The test body is constructed of two hollow
glass spheres forming a dumbbell shape.
They are filled and sealed with pure, dry
nitrogen. Around the test body, a titanium wire
is chemically etched in order to form a
feedback loop that can create a counteracting
magnetic force to the test body displacement
caused by oxygen concentration in the test
assembly magnetic field.
Attached to the center arm of the test body
dumbbell is a diamond-shaped mirror.
Attached to the mirror are two separate
platinum wires in tension with the supports for
the test body. The supports are isolated from
ground and are electrically connected to the
feedback loop and the electronics for that
loop. The platinum wires form a fulcrum
around which the test body pivots.
The detector operates in the following fashion.

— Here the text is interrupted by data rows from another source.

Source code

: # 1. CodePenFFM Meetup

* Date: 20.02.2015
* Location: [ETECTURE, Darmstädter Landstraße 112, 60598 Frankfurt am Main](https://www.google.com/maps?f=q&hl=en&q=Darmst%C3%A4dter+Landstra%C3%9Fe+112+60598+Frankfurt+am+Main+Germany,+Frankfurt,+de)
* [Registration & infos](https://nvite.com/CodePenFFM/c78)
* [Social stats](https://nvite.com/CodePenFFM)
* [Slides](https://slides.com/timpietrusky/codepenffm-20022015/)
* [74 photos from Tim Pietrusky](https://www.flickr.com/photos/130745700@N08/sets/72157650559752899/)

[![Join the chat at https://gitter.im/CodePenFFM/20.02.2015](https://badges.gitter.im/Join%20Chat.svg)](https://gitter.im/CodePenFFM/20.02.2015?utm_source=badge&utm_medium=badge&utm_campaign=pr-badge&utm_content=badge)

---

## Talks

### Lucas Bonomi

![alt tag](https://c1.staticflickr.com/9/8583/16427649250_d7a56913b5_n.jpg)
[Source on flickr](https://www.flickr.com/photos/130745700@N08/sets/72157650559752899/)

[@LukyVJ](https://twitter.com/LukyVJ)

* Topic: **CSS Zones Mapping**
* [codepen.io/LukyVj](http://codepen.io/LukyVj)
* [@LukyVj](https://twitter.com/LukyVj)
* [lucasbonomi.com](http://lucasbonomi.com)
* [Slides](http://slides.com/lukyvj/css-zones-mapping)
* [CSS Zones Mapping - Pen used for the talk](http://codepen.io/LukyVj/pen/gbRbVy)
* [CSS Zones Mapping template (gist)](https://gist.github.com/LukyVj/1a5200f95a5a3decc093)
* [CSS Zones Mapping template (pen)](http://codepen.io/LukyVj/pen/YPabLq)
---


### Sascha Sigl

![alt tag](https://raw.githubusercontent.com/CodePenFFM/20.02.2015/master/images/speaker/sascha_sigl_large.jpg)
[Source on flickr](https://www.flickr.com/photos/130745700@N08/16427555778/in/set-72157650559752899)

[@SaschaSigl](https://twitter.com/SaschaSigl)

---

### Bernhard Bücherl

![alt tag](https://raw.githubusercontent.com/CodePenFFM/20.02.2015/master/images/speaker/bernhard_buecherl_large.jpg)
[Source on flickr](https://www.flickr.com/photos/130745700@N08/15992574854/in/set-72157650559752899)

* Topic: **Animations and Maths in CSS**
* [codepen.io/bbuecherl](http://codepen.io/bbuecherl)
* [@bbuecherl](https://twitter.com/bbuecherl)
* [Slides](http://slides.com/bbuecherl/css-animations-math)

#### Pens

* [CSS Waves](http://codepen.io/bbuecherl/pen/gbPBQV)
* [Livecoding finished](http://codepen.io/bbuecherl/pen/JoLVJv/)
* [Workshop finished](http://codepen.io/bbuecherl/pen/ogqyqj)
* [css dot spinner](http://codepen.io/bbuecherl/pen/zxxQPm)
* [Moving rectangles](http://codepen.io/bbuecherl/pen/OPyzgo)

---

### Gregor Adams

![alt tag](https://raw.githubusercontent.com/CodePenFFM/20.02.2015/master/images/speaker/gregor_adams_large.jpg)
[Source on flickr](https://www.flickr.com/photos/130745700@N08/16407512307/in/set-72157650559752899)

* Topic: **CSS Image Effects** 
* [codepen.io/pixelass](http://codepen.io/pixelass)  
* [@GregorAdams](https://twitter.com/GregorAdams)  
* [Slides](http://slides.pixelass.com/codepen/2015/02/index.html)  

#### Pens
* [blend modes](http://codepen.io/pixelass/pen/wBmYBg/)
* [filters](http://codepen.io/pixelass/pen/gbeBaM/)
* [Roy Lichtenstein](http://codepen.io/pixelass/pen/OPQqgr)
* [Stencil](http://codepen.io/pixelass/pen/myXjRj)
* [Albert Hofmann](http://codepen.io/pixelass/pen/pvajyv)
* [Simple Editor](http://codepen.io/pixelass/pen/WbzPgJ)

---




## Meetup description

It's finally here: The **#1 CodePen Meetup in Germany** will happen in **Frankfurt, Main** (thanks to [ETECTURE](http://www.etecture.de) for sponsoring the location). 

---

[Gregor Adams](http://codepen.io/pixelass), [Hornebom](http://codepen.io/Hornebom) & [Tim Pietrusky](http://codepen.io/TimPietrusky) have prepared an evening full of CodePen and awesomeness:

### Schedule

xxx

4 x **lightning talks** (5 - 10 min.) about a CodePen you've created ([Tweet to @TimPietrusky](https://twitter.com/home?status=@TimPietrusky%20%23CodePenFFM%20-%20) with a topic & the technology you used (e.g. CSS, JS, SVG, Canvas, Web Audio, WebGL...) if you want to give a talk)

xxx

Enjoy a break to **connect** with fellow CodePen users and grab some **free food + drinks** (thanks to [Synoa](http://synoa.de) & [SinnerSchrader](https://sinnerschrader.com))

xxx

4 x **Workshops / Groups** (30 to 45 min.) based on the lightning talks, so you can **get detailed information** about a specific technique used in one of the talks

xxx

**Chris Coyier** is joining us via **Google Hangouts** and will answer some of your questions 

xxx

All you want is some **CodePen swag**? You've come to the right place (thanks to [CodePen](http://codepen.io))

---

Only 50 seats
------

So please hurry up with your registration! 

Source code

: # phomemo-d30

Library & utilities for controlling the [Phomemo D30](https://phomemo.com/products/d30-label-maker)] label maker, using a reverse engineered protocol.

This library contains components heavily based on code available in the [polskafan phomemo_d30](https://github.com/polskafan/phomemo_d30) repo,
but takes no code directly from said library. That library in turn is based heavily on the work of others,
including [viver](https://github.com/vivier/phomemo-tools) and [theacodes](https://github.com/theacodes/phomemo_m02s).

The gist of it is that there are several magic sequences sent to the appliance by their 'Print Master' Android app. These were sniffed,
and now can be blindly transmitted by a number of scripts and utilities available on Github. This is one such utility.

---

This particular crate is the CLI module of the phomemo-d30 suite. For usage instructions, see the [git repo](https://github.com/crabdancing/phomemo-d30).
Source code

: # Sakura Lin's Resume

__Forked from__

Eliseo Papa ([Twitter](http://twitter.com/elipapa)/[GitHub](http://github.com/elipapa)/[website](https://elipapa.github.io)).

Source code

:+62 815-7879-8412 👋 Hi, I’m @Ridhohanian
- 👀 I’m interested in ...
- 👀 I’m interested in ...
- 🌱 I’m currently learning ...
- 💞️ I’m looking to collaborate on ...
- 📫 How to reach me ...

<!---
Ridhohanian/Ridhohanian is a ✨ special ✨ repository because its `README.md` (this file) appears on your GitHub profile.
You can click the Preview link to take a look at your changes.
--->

If the sample gas contains oxygen, it collects
in the non-uniform magnetic field around the
test body. Oxygen, because of its
paramagnetic qualities, gathers along the
magnetic lines of flux and forces the dumbbell
of the test body out of the magnetic field.
A light source is focused on the test body
mirror. As the test body moves out of the
magnetic field, the mirror distributes light
unevenly on two photocells (BT1 and BT2).
The photocells create a potential at
comparator U1. The output of U1 goes to U2.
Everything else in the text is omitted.